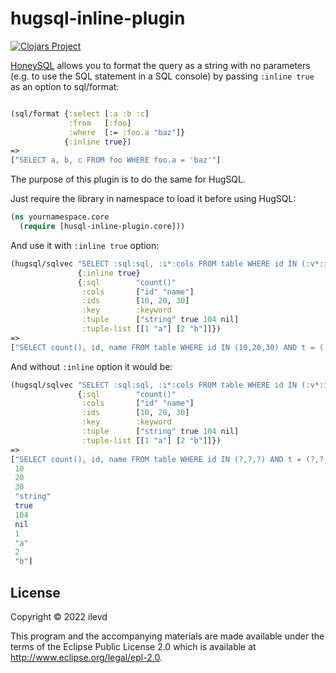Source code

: # hugsql-inline-plugin

[![Clojars Project](https://img.shields.io/clojars/v/org.clojars.ilevd/hugsql-inline-plugin.svg)](https://clojars.org/org.clojars.ilevd/hugsql-inline-plugin)

[HoneySQL](https://github.com/seancorfield/honeysql#format) allows you to format the query as a 
string with no parameters (e.g. to use the SQL statement in a SQL console) 
by passing `:inline true` as an option to sql/format:

```clojure

(sql/format {:select [:a :b :c]
             :from   [:foo]
             :where  [:= :foo.a "baz"]}
            {:inline true})
=> 
["SELECT a, b, c FROM foo WHERE foo.a = 'baz'"]
```

The purpose of this plugin is to do the same for HugSQL.

Just require the library in namespace to load it before using HugSQL:

```clojure
(ns yournamespace.core
  (require [husql-inline-plugin.core]))
```

And use it with `:inline true` option: 

```clojure
(hugsql/sqlvec "SELECT :sql:sql, :i*:cols FROM table WHERE id IN (:v*:ids) AND t = :t:tuple AND ts = (:t*:tuple-list)"
               {:inline true}
               {:sql        "count()"
                :cols       ["id" "name"]
                :ids        [10, 20, 30]
                :key        :keyword
                :tuple      ["string" true 104 nil]
                :tuple-list [[1 "a"] [2 "b"]]})
=>
["SELECT count(), id, name FROM table WHERE id IN (10,20,30) AND t = ('string',TRUE,104,NULL) AND ts = ((1,'a'),(2,'b'))"]                
```

And without `:inline` option it would be: 


```clojure
(hugsql/sqlvec "SELECT :sql:sql, :i*:cols FROM table WHERE id IN (:v*:ids) AND t = :t:tuple AND ts = (:t*:tuple-list)"
               {:sql        "count()"
                :cols       ["id" "name"]
                :ids        [10, 20, 30]
                :key        :keyword
                :tuple      ["string" true 104 nil]
                :tuple-list [[1 "a"] [2 "b"]]})
=>
["SELECT count(), id, name FROM table WHERE id IN (?,?,?) AND t = (?,?,?,?) AND ts = ((?,?),(?,?))"
 10
 20
 30
 "string"
 true
 104
 nil
 1
 "a"
 2
 "b"]            
```

## License

Copyright © 2022 ilevd

This program and the accompanying materials are made available under the
terms of the Eclipse Public License 2.0 which is available at
http://www.eclipse.org/legal/epl-2.0.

• • • • •

EXERCISE PROMPT:
Search the entries above for "format". Show every line that has it.

RESPONSE TO THIS TASK:
[HoneySQL](https://github.com/seancorfield/honeysql#format) allows you to format the query as a 
by passing `:inline true` as an option to sql/format:
(sql/format {:select [:a :b :c]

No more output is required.